Rendered images with source text:
========================================
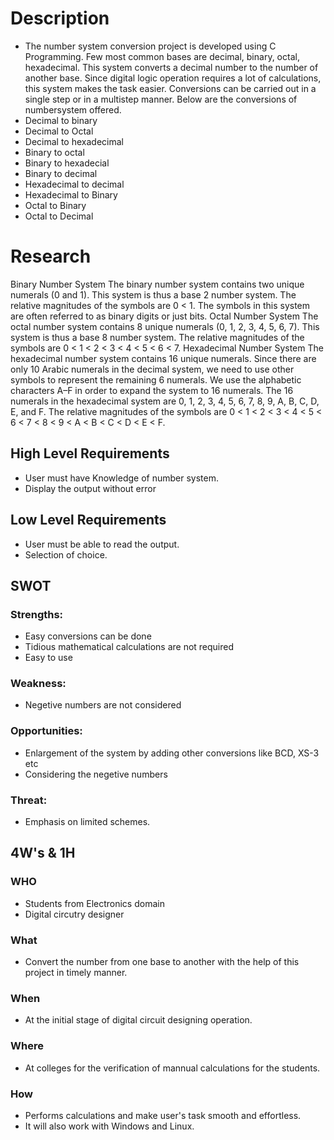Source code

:# Description
* The number system conversion project is developed using C Programming. Few most common bases are decimal, binary, octal, hexadecimal. This system converts a decimal number to the number of another base. Since digital logic operation requires a lot of calculations, this system makes the task easier.
Conversions can be carried out in a single step or in a multistep manner. Below are the conversions of numbersystem offered.
* Decimal to binary
* Decimal to Octal
* Decimal to hexadecimal
* Binary to octal
* Binary to hexadecial
* Binary to decimal
* Hexadecimal to decimal
* Hexadecimal to Binary
* Octal to Binary
* Octal to Decimal

 # Research
 Binary Number System
The binary number system contains two unique numerals (0 and 1). This system is thus a base 2 number system. The relative magnitudes of the symbols are 0 < 1.  The symbols in this system are often referred to as binary digits or just bits.
 Octal Number System
The octal number system contains 8 unique numerals (0, 1, 2, 3, 4, 5, 6, 7). This system is thus a base 8 number system. The relative magnitudes of the symbols are 0 < 1 < 2 < 3 < 4 < 5 < 6 < 7.
 Hexadecimal Number System
The hexadecimal number system contains 16 unique numerals.  Since there are only 10 Arabic numerals in the decimal system, we need to use other symbols to represent the remaining 6 numerals. We use the alphabetic
characters A–F in order to expand the system to 16 numerals. The 16 numerals in the hexadecimal system are 0, 1, 2, 3, 4, 5, 6, 7, 8, 9, A, B, C, D, E, and F. The relative magnitudes of the symbols are
0 < 1 < 2 < 3 < 4 < 5 < 6 < 7 < 8 < 9 < A < B < C < D < E < F.

## High Level Requirements
* User must have Knowledge of number system.
* Display the output without error

## Low Level Requirements
* User must be able to read the output.
* Selection of choice.


## SWOT
### Strengths:
* Easy conversions can be done
* Tidious mathematical calculations are not required
* Easy to use

### Weakness:
* Negetive numbers are not considered

### Opportunities:
* Enlargement of the system by adding other conversions like BCD, XS-3 etc
* Considering the negetive numbers 

### Threat:
* Emphasis on limited schemes.

## 4W's & 1H
### WHO
* Students from Electronics domain
* Digital circutry designer

### What
* Convert the number from one base to another with the help of this project in timely manner.

### When
* At the initial stage of digital circuit designing operation.

### Where
* At colleges for the verification of mannual calculations for the students.

### How
* Performs  calculations and make user's task smooth and effortless. 
* It will also work with Windows and Linux.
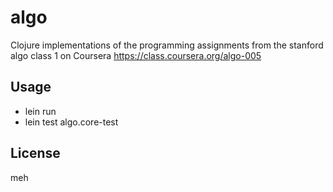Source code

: # algo

Clojure implementations of the programming assignments from the stanford algo
class 1 on Coursera
https://class.coursera.org/algo-005


## Usage

- lein run
- lein test algo.core-test

## License

meh
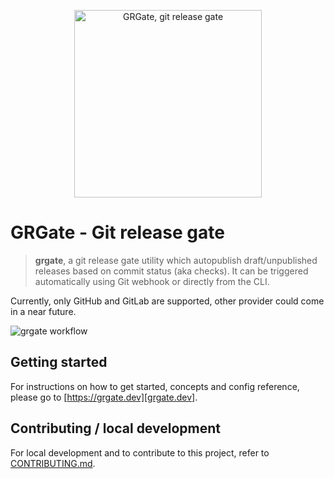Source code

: <p align=center><img src="https://github.com/fikaworks/grgate/raw/main/.github/grgate-logo-300x300.png" alt="GRGate, git release gate" width="300" height="300"></p>

GRGate - Git release gate
=========================

> **grgate**, a git release gate utility which autopublish draft/unpublished
releases based on commit status (aka checks). It can be triggered automatically
using Git webhook or directly from the CLI.

Currently, only GitHub and GitLab are supported, other provider could come in a
near future.

![grgate workflow](https://github.com/FikaWorks/grgate/actions/workflows/main.yml/badge.svg?branch=main)

## Getting started

For instructions on how to get started, concepts and config reference, please
go to [https://grgate.dev][grgate.dev].

## Contributing / local development

For local development and to contribute to this project, refer to
[CONTRIBUTING.md][contributing].

<!-- page links -->
[contributing]: ./CONTRIBUTING.md
[grgate.dev]: https://grgate.dev
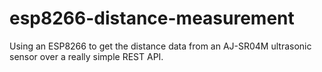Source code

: # esp8266-distance-measurement
Using an ESP8266 to get the distance data from an AJ-SR04M ultrasonic sensor over a really simple REST API.
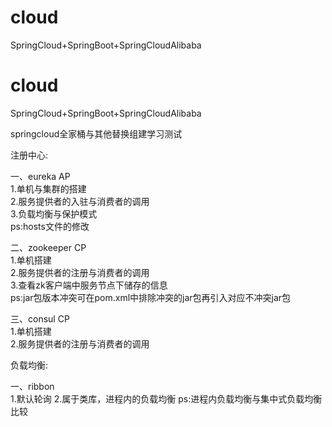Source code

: # cloud
SpringCloud+SpringBoot+SpringCloudAlibaba  
  
# cloud
SpringCloud+SpringBoot+SpringCloudAlibaba  
  
springcloud全家桶与其他替换组建学习测试  
  
注册中心: 
  
一、eureka  AP  
1.单机与集群的搭建  
2.服务提供者的入驻与消费者的调用  
3.负载均衡与保护模式  
ps:hosts文件的修改  

二、zookeeper  CP  
1.单机搭建  
2.服务提供者的注册与消费者的调用  
3.查看zk客户端中服务节点下储存的信息  
ps:jar包版本冲突可在pom.xml中排除冲突的jar包再引入对应不冲突jar包  

三、consul  CP  
1.单机搭建  
2.服务提供者的注册与消费者的调用  
  
  
负载均衡:  
  
一、ribbon  
1.默认轮询
2.属于类库，进程内的负载均衡
ps:进程内负载均衡与集中式负载均衡比较  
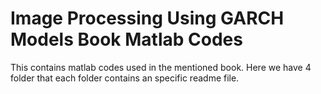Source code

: # Image Processing Using GARCH Models Book Matlab Codes
This contains matlab codes used in the mentioned book. Here we have 4 folder that each folder contains an specific readme file.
========================================
The lines to copy are those in the records above containing the word "Easy".

* Easy conversions can be done
* Easy to use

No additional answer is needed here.